• Extracted material:
◆ ◆ ◆ ◆ ◆
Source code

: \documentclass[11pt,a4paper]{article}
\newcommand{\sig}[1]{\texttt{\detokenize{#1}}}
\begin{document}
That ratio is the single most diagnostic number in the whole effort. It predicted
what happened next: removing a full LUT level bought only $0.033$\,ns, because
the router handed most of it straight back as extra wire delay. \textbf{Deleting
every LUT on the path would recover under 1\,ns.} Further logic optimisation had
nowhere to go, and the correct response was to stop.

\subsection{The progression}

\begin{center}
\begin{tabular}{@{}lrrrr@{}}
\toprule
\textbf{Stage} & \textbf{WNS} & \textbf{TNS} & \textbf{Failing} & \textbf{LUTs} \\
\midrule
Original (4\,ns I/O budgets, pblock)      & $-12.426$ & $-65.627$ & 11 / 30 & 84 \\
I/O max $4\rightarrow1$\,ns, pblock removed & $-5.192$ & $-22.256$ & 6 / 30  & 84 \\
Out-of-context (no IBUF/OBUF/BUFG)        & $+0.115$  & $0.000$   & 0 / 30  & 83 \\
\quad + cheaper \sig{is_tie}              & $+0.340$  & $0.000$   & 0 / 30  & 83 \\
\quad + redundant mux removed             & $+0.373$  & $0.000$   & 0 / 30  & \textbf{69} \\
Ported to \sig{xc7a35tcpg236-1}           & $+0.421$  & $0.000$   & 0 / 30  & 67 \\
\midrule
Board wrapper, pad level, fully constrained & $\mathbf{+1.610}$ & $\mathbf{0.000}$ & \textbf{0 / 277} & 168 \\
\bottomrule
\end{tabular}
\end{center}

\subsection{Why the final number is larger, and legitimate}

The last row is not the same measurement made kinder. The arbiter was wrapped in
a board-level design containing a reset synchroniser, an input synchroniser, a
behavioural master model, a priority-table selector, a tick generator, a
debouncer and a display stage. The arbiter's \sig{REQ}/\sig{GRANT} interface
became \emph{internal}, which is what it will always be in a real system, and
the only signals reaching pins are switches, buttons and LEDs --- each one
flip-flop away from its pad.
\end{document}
◆ ◆ ◆ ◆ ◆
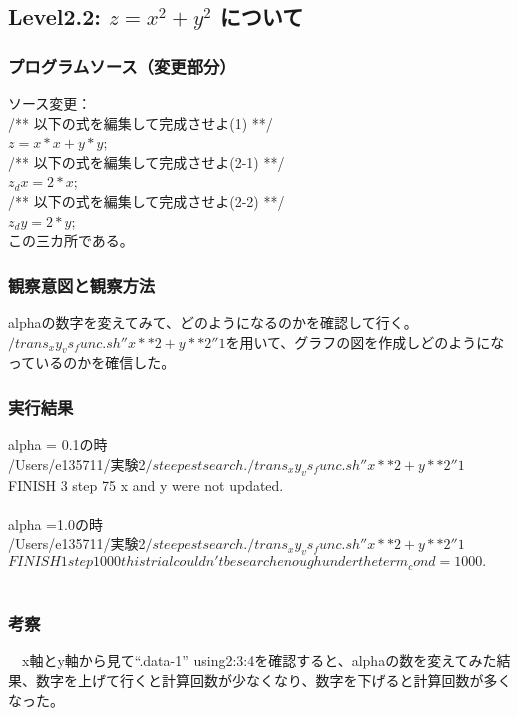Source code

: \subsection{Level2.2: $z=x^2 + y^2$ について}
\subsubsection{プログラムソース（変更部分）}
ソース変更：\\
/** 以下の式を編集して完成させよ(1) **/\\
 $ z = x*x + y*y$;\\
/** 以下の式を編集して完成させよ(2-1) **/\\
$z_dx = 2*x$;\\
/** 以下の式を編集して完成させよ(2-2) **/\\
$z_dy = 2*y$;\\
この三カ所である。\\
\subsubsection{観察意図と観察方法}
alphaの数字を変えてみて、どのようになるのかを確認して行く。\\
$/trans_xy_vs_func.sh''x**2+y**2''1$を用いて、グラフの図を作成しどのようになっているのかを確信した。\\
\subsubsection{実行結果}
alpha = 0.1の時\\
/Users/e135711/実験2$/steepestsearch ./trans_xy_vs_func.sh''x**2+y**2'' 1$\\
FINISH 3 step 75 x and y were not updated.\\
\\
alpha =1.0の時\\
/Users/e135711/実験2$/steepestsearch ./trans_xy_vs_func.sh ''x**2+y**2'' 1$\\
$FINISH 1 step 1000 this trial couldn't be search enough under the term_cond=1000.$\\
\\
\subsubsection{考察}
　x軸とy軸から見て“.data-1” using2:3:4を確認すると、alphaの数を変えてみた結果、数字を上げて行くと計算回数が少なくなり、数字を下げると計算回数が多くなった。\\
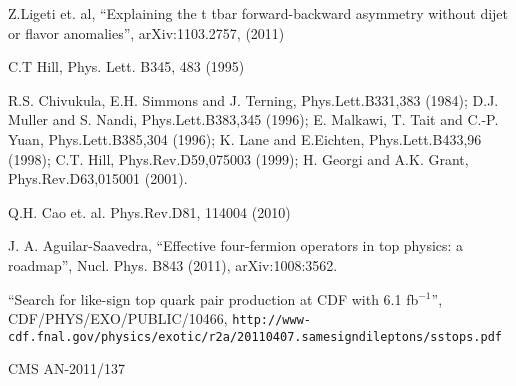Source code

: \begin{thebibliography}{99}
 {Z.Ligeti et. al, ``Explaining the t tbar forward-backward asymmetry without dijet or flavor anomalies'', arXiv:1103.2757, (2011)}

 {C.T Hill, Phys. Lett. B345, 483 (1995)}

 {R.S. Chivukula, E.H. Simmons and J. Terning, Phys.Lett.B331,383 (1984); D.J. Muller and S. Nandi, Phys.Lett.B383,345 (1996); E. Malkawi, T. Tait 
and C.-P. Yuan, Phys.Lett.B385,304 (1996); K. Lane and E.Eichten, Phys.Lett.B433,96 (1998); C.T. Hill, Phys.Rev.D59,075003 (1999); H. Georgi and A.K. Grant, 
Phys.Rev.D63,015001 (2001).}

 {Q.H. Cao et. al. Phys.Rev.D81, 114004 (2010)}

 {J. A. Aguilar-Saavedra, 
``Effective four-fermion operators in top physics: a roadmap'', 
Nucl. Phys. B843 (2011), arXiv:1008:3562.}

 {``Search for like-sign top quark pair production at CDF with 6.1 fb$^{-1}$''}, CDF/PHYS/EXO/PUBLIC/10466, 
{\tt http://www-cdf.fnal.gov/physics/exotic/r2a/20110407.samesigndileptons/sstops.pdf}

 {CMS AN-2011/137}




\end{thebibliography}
◆ ◆ ◆ ◆ ◆
• Assignment:
Copy every line from the entries that contains the word "quad".

• Solution to this problem:
\quad + cheaper \sig{is_tie}              & $+0.340$  & $0.000$   & 0 / 30  & 83 \\
\quad + redundant mux removed             & $+0.373$  & $0.000$   & 0 / 30  & \textbf{69} \\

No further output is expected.